Saved entries
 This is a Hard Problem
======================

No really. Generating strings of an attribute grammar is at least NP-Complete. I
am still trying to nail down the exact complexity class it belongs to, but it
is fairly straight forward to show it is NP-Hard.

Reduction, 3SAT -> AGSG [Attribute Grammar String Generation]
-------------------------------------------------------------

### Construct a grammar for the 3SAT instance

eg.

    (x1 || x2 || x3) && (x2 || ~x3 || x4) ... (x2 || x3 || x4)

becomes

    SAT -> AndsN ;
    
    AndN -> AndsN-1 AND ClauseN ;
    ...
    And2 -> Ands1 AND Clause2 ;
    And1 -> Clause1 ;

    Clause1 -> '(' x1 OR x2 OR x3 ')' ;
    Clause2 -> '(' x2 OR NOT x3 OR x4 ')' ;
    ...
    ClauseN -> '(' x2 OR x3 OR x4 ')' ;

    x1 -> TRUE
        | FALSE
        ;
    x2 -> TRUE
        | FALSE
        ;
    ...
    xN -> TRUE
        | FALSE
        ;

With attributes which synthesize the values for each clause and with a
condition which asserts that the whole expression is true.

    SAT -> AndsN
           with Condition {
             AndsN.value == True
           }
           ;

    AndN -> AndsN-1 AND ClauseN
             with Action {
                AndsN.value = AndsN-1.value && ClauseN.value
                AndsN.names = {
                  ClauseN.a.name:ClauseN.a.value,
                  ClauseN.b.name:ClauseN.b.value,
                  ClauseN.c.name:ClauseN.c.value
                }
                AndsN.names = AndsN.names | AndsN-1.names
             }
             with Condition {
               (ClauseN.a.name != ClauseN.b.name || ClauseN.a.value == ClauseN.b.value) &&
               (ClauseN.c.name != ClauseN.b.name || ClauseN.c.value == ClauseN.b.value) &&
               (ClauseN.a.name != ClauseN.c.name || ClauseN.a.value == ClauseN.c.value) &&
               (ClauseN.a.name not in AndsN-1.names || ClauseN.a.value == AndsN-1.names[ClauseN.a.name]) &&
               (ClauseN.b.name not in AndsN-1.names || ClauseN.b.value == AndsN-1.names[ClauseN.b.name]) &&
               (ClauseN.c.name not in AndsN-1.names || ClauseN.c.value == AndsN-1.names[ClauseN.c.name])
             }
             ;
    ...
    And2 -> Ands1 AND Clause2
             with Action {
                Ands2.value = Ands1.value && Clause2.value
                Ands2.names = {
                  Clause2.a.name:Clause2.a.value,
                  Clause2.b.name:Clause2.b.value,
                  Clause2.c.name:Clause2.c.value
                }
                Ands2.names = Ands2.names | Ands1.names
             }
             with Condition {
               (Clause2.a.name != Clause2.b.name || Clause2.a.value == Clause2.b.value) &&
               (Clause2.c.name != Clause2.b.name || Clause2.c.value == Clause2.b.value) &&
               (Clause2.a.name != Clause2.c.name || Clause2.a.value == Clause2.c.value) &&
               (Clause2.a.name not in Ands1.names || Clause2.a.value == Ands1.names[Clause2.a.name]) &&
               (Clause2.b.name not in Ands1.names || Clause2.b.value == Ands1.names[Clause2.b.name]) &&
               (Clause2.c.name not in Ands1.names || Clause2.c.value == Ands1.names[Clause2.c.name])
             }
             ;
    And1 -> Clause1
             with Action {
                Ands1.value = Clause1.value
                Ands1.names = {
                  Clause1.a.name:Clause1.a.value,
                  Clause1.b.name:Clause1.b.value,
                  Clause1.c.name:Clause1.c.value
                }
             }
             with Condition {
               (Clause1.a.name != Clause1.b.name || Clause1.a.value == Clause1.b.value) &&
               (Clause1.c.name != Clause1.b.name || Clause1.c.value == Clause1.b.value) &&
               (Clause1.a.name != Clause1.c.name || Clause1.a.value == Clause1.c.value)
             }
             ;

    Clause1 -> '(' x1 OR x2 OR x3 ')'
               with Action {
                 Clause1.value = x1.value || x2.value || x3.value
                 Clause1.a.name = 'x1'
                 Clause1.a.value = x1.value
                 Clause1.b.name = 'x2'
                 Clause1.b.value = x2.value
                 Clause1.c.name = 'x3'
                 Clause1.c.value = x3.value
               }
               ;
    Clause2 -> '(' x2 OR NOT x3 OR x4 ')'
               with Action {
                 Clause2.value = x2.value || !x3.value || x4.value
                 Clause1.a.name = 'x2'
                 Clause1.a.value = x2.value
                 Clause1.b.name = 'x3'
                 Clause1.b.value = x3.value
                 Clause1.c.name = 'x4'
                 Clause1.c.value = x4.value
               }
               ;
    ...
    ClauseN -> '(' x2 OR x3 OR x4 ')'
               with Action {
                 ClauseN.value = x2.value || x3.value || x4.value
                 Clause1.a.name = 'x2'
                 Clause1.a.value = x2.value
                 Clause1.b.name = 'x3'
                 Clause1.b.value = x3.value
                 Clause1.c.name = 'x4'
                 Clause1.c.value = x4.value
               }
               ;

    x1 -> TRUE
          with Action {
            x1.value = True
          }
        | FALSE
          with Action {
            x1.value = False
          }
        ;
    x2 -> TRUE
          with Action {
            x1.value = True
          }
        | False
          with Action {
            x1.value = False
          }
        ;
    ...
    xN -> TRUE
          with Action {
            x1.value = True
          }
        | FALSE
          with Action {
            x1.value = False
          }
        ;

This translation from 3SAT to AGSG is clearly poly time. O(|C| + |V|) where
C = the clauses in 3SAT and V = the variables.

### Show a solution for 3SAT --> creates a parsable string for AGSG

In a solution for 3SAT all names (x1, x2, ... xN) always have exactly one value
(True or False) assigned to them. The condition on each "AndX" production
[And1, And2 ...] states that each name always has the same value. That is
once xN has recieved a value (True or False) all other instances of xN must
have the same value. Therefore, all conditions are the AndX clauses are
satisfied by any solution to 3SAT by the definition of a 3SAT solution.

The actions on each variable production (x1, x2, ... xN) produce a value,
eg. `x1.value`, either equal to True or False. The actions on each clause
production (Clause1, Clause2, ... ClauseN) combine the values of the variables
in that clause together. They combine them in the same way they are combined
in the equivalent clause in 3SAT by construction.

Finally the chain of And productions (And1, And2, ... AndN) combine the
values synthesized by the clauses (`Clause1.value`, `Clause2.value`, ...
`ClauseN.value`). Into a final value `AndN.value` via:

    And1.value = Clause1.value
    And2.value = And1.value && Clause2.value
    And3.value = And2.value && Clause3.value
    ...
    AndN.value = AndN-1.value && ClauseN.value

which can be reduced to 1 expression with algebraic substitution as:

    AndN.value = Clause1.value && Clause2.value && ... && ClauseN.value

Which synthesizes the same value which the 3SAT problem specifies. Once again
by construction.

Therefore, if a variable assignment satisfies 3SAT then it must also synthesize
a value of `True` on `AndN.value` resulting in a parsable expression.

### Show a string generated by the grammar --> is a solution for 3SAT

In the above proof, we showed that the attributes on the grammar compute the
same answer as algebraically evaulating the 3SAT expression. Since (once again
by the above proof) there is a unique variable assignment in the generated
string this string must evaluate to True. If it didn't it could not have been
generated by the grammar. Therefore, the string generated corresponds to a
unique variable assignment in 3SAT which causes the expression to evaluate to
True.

__WHAT IS REQUIRED__.
Copy every entry exactly.

__RESPONSE BELOW__.
 This is a Hard Problem
======================

No really. Generating strings of an attribute grammar is at least NP-Complete. I
am still trying to nail down the exact complexity class it belongs to, but it
is fairly straight forward to show it is NP-Hard.

Reduction, 3SAT -> AGSG [Attribute Grammar String Generation]
-------------------------------------------------------------

### Construct a grammar for the 3SAT instance

eg.

    (x1 || x2 || x3) && (x2 || ~x3 || x4) ... (x2 || x3 || x4)

becomes

    SAT -> AndsN ;
    
    AndN -> AndsN-1 AND ClauseN ;
    ...
    And2 -> Ands1 AND Clause2 ;
    And1 -> Clause1 ;

    Clause1 -> '(' x1 OR x2 OR x3 ')' ;
    Clause2 -> '(' x2 OR NOT x3 OR x4 ')' ;
    ...
    ClauseN -> '(' x2 OR x3 OR x4 ')' ;

    x1 -> TRUE
        | FALSE
        ;
    x2 -> TRUE
        | FALSE
        ;
    ...
    xN -> TRUE
        | FALSE
        ;

With attributes which synthesize the values for each clause and with a
condition which asserts that the whole expression is true.

    SAT -> AndsN
           with Condition {
             AndsN.value == True
           }
           ;

    AndN -> AndsN-1 AND ClauseN
             with Action {
                AndsN.value = AndsN-1.value && ClauseN.value
                AndsN.names = {
                  ClauseN.a.name:ClauseN.a.value,
                  ClauseN.b.name:ClauseN.b.value,
                  ClauseN.c.name:ClauseN.c.value
                }
                AndsN.names = AndsN.names | AndsN-1.names
             }
             with Condition {
               (ClauseN.a.name != ClauseN.b.name || ClauseN.a.value == ClauseN.b.value) &&
               (ClauseN.c.name != ClauseN.b.name || ClauseN.c.value == ClauseN.b.value) &&
               (ClauseN.a.name != ClauseN.c.name || ClauseN.a.value == ClauseN.c.value) &&
               (ClauseN.a.name not in AndsN-1.names || ClauseN.a.value == AndsN-1.names[ClauseN.a.name]) &&
               (ClauseN.b.name not in AndsN-1.names || ClauseN.b.value == AndsN-1.names[ClauseN.b.name]) &&
               (ClauseN.c.name not in AndsN-1.names || ClauseN.c.value == AndsN-1.names[ClauseN.c.name])
             }
             ;
    ...
    And2 -> Ands1 AND Clause2
             with Action {
                Ands2.value = Ands1.value && Clause2.value
                Ands2.names = {
                  Clause2.a.name:Clause2.a.value,
                  Clause2.b.name:Clause2.b.value,
                  Clause2.c.name:Clause2.c.value
                }
                Ands2.names = Ands2.names | Ands1.names
             }
             with Condition {
               (Clause2.a.name != Clause2.b.name || Clause2.a.value == Clause2.b.value) &&
               (Clause2.c.name != Clause2.b.name || Clause2.c.value == Clause2.b.value) &&
               (Clause2.a.name != Clause2.c.name || Clause2.a.value == Clause2.c.value) &&
               (Clause2.a.name not in Ands1.names || Clause2.a.value == Ands1.names[Clause2.a.name]) &&
               (Clause2.b.name not in Ands1.names || Clause2.b.value == Ands1.names[Clause2.b.name]) &&
               (Clause2.c.name not in Ands1.names || Clause2.c.value == Ands1.names[Clause2.c.name])
             }
             ;
    And1 -> Clause1
             with Action {
                Ands1.value = Clause1.value
                Ands1.names = {
                  Clause1.a.name:Clause1.a.value,
                  Clause1.b.name:Clause1.b.value,
                  Clause1.c.name:Clause1.c.value
                }
             }
             with Condition {
               (Clause1.a.name != Clause1.b.name || Clause1.a.value == Clause1.b.value) &&
               (Clause1.c.name != Clause1.b.name || Clause1.c.value == Clause1.b.value) &&
               (Clause1.a.name != Clause1.c.name || Clause1.a.value == Clause1.c.value)
             }
             ;

    Clause1 -> '(' x1 OR x2 OR x3 ')'
               with Action {
                 Clause1.value = x1.value || x2.value || x3.value
                 Clause1.a.name = 'x1'
                 Clause1.a.value = x1.value
                 Clause1.b.name = 'x2'
                 Clause1.b.value = x2.value
                 Clause1.c.name = 'x3'
                 Clause1.c.value = x3.value
               }
               ;
    Clause2 -> '(' x2 OR NOT x3 OR x4 ')'
               with Action {
                 Clause2.value = x2.value || !x3.value || x4.value
                 Clause1.a.name = 'x2'
                 Clause1.a.value = x2.value
                 Clause1.b.name = 'x3'
                 Clause1.b.value = x3.value
                 Clause1.c.name = 'x4'
                 Clause1.c.value = x4.value
               }
               ;
    ...
    ClauseN -> '(' x2 OR x3 OR x4 ')'
               with Action {
                 ClauseN.value = x2.value || x3.value || x4.value
                 Clause1.a.name = 'x2'
                 Clause1.a.value = x2.value
                 Clause1.b.name = 'x3'
                 Clause1.b.value = x3.value
                 Clause1.c.name = 'x4'
                 Clause1.c.value = x4.value
               }
               ;

    x1 -> TRUE
          with Action {
            x1.value = True
          }
        | FALSE
          with Action {
            x1.value = False
          }
        ;
    x2 -> TRUE
          with Action {
            x1.value = True
          }
        | False
          with Action {
            x1.value = False
          }
        ;
    ...
    xN -> TRUE
          with Action {
            x1.value = True
          }
        | FALSE
          with Action {
            x1.value = False
          }
        ;

This translation from 3SAT to AGSG is clearly poly time. O(|C| + |V|) where
C = the clauses in 3SAT and V = the variables.

### Show a solution for 3SAT --> creates a parsable string for AGSG

In a solution for 3SAT all names (x1, x2, ... xN) always have exactly one value
(True or False) assigned to them. The condition on each "AndX" production
[And1, And2 ...] states that each name always has the same value. That is
once xN has recieved a value (True or False) all other instances of xN must
have the same value. Therefore, all conditions are the AndX clauses are
satisfied by any solution to 3SAT by the definition of a 3SAT solution.

The actions on each variable production (x1, x2, ... xN) produce a value,
eg. `x1.value`, either equal to True or False. The actions on each clause
production (Clause1, Clause2, ... ClauseN) combine the values of the variables
in that clause together. They combine them in the same way they are combined
in the equivalent clause in 3SAT by construction.

Finally the chain of And productions (And1, And2, ... AndN) combine the
values synthesized by the clauses (`Clause1.value`, `Clause2.value`, ...
`ClauseN.value`). Into a final value `AndN.value` via:

    And1.value = Clause1.value
    And2.value = And1.value && Clause2.value
    And3.value = And2.value && Clause3.value
    ...
    AndN.value = AndN-1.value && ClauseN.value

which can be reduced to 1 expression with algebraic substitution as:

    AndN.value = Clause1.value && Clause2.value && ... && ClauseN.value

Which synthesizes the same value which the 3SAT problem specifies. Once again
by construction.

Therefore, if a variable assignment satisfies 3SAT then it must also synthesize
a value of `True` on `AndN.value` resulting in a parsable expression.

### Show a string generated by the grammar --> is a solution for 3SAT

In the above proof, we showed that the attributes on the grammar compute the
same answer as algebraically evaulating the 3SAT expression. Since (once again
by the above proof) there is a unique variable assignment in the generated
string this string must evaluate to True. If it didn't it could not have been
generated by the grammar. Therefore, the string generated corresponds to a
unique variable assignment in 3SAT which causes the expression to evaluate to
True.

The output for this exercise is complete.